More Canadians acknowledge they may be reaching the upper limits on borrowing, but they have yet to act on it, two new reports suggest.
A survey released Tuesday by accounting firm PwC found that 63 per cent of respondents said they wanted to decrease their debt levels in the next year — up 4.5 per cent from a year earlier — and many indicated they were ready to cut back on discretionary spending.
But in a separate report based on actual spending patterns, Moneris Solutions found consumers had yet to act on their intentions.
The fresh data showed that consumer credit and debit card spending in Canada continued to grow. For the first three months of 2012, spending was up 5.34 per cent and it appeared to be climbing, with spending in March up 6.76 per cent.
The data did not include financing for homes, however, the largest part of household debt.
With household debt at an all-time high above 150 per cent of income, the Bank of Canada has declared it the number one domestic risk to the economy.
In a recent interview, bank governor Mark Carney lamented the comfort level of Canadians with high debt, attributing it to the illusion of affordability at a time of sky-high home values and floor-low interest rates.
If house prices fall, however, Canadians could find themselves in a situation where their net assets decline as interest rates and hence their mortgage payments rise. Even a return to normalized rates would render 10 per cent of households vulnerable.
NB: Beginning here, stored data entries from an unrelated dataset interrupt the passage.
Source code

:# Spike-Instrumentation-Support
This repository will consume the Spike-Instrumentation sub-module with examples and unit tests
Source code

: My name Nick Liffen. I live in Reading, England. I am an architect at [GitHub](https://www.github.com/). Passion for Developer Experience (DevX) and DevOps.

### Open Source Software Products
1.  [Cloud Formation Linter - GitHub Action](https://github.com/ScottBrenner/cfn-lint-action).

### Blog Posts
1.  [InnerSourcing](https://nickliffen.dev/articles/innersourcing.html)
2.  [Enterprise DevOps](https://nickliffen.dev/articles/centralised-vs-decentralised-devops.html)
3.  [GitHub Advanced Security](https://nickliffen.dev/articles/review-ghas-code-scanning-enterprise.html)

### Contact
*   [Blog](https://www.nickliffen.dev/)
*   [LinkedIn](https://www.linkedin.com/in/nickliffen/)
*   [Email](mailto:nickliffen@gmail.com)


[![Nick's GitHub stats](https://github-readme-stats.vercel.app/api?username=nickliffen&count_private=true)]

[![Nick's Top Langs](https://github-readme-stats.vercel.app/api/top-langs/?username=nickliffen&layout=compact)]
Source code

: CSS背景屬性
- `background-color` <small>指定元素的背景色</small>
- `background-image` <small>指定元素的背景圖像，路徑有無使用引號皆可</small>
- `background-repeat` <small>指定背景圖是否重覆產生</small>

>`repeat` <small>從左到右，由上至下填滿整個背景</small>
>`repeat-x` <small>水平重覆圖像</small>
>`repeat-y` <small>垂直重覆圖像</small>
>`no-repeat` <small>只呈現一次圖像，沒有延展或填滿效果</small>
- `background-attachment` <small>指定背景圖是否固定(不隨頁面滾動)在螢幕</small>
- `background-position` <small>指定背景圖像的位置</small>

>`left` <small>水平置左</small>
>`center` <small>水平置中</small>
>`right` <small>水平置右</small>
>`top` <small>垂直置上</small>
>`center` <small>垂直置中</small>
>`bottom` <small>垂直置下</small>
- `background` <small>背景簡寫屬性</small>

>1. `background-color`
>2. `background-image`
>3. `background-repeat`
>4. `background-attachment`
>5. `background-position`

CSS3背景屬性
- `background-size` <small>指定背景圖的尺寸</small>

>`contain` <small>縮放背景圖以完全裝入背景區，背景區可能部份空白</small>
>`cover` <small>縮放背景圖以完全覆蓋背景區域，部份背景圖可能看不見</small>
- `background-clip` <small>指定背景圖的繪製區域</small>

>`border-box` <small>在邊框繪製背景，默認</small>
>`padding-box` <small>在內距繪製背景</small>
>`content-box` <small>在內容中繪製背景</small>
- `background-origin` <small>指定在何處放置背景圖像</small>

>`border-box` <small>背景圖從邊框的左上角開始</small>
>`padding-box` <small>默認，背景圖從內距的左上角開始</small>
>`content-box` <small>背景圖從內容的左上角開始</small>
“If a point comes where house prices adjust downwards, the question is how is that going to impact consumption behaviour,” Carney said.
“There is history in other jurisdictions where this has a bigger impact on consumption on the way down than it does on the way up.”
Overall, 69 per cent said they would be willing to delay the purchase of a new car, up from 64 per cent last year, the survey found.
Meanwhile, 62 per cent would delay buying a new house or upgrading to a bigger home (up from 56 per cent) and 61 per cent would forgo buying new electronics (up from 59 per cent).
John MacKinlay, leader of PwC’s national financial services said the top reasons cited for wanting to reduce debt were fear of not being able to pay off debt (47 per cent), the fragile economy (46 per cent) and uncertainty in the financial markets (33 per cent).